Samotność z jednej strony jest uczuciem przyjemnym, lecz jest to też cholerny ból który potrafimy dusić w sobie a on powoli niszczy nas od środka. Zawsze myślałam, że samotność to nic złego, no wiecie nikt w niczym nie przeszkadza, wszystko robisz na własną rękę, bez żadnego zamartwiania się o drugą osobę, nikt nie wtyka nosa w nieswoje sprawy. Taki swój mały, samotny świat który sami sobie stworzyliśmy i w nim żyjemy.
(Głęboki wydech)
Pomyliłam się.
Wiecie po co nam przyjaciele, znajomi albo ukochane osoby?
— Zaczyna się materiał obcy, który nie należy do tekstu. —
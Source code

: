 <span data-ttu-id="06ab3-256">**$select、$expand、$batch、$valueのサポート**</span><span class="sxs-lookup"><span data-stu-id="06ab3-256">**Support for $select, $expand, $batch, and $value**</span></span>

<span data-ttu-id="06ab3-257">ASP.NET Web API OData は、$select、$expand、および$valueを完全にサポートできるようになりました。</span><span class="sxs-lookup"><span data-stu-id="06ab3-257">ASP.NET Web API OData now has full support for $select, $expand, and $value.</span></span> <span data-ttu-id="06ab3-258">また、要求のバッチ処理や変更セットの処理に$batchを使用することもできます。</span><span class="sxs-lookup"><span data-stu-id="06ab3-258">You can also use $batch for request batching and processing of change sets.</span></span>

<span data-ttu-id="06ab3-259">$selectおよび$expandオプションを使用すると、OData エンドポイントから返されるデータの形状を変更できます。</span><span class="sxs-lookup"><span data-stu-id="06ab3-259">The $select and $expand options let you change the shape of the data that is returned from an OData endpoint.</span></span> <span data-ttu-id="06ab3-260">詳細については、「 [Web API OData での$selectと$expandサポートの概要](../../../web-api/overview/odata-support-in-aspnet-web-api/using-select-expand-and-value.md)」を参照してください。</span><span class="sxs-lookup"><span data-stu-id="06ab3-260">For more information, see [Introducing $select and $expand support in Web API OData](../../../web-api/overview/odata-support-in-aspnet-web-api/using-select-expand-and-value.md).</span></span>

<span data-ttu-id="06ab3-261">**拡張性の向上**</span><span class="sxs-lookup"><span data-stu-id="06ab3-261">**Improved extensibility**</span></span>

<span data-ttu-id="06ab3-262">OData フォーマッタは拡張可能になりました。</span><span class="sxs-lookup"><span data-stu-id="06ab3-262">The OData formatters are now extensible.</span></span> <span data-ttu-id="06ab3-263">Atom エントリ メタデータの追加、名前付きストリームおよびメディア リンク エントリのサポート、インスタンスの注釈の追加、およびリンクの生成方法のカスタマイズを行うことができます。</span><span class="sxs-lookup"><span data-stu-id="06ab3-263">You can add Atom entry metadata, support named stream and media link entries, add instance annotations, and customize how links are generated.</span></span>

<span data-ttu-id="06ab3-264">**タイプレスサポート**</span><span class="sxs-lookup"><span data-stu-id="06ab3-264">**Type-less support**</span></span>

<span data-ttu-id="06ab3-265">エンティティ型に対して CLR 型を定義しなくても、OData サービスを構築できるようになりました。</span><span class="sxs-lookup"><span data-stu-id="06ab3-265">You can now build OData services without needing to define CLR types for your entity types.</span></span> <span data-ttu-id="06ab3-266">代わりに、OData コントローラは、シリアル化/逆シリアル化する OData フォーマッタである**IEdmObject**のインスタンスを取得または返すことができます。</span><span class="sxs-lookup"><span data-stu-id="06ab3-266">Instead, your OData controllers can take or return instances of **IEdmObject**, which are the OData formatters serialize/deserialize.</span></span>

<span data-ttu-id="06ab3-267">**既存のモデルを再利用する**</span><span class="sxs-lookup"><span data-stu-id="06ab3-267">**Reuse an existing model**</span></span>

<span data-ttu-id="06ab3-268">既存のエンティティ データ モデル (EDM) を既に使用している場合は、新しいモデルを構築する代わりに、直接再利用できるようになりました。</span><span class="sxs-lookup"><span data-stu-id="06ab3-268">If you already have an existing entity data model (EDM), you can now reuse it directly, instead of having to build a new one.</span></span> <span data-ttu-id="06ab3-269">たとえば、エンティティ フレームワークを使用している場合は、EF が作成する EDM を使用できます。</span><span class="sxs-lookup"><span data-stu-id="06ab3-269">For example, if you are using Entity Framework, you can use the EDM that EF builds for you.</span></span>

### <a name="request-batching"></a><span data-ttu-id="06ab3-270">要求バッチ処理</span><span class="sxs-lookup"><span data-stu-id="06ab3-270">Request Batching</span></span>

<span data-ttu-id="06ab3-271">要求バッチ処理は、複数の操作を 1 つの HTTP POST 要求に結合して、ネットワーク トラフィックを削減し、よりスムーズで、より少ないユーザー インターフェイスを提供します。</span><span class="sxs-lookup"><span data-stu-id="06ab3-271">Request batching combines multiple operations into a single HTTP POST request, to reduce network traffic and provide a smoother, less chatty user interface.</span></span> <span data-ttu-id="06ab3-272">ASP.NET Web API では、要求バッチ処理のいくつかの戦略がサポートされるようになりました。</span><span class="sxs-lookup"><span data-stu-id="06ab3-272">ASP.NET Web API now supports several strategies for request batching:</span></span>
Bo dzięki nim czujemy, że jesteśmy coś warci w tym chorym i popieprzonym świecie. Dobrze jest się czasem komuś wygadać i wyżalić albo usłyszeć ,,dzięki, że jesteś".
Hej :) jest to w moim życiu pierwszy taki wpis i mam nadzieję, że może się spodoba :)Do zobaczenia
CZYTASZ
Życie
SpiritualWpisy będą o różnej tematyce, i to co mi wpadnie do głowy. Życzę miłego czytania :)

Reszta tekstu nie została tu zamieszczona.